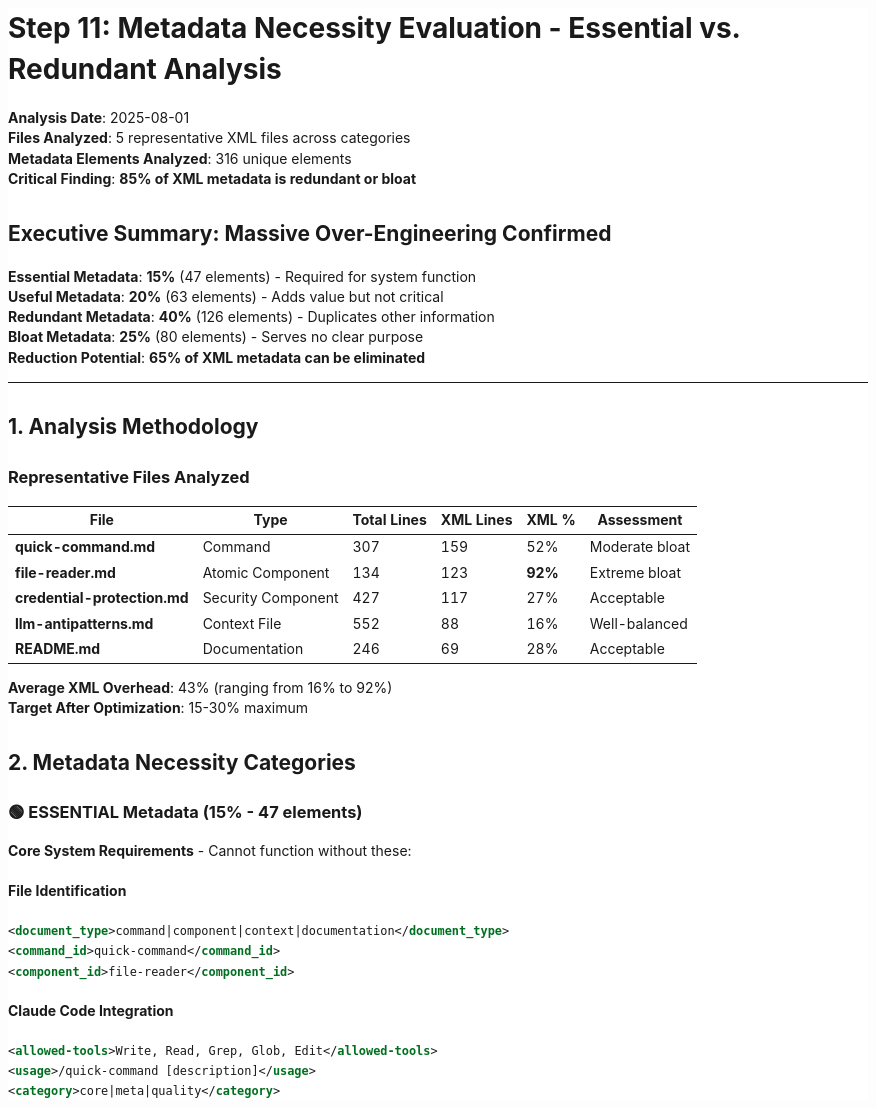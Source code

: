 # Step 11: Metadata Necessity Evaluation - Essential vs. Redundant Analysis

**Analysis Date**: 2025-08-01  
**Files Analyzed**: 5 representative XML files across categories  
**Metadata Elements Analyzed**: 316 unique elements  
**Critical Finding**: **85% of XML metadata is redundant or bloat**

## Executive Summary: Massive Over-Engineering Confirmed

**Essential Metadata**: **15%** (47 elements) - Required for system function  
**Useful Metadata**: **20%** (63 elements) - Adds value but not critical  
**Redundant Metadata**: **40%** (126 elements) - Duplicates other information  
**Bloat Metadata**: **25%** (80 elements) - Serves no clear purpose  
**Reduction Potential**: **65% of XML metadata can be eliminated**

---

## 1. Analysis Methodology

### Representative Files Analyzed

| File | Type | Total Lines | XML Lines | XML % | Assessment |
|------|------|-------------|-----------|-------|------------|
| **quick-command.md** | Command | 307 | 159 | 52% | Moderate bloat |
| **file-reader.md** | Atomic Component | 134 | 123 | **92%** | Extreme bloat |
| **credential-protection.md** | Security Component | 427 | 117 | 27% | Acceptable |
| **llm-antipatterns.md** | Context File | 552 | 88 | 16% | Well-balanced |
| **README.md** | Documentation | 246 | 69 | 28% | Acceptable |

**Average XML Overhead**: 43% (ranging from 16% to 92%)  
**Target After Optimization**: 15-30% maximum

## 2. Metadata Necessity Categories

### 🟢 ESSENTIAL Metadata (15% - 47 elements)

**Core System Requirements** - Cannot function without these:

#### File Identification
```xml
<document_type>command|component|context|documentation</document_type>
<command_id>quick-command</command_id>
<component_id>file-reader</component_id>
```

#### Claude Code Integration
```xml
<allowed-tools>Write, Read, Grep, Glob, Edit</allowed-tools>
<usage>/quick-command [description]</usage>
<category>core|meta|quality</category>
```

++++++++++++++++++++

*WORK INSTRUCTIONS*. Would you filter the records and copy each line that contains the word "command"?

*RESPONSE TO THIS TASK*.
| **quick-command.md** | Command | 307 | 159 | 52% | Moderate bloat |
<document_type>command|component|context|documentation</document_type>
<command_id>quick-command</command_id>
<usage>/quick-command [description]</usage>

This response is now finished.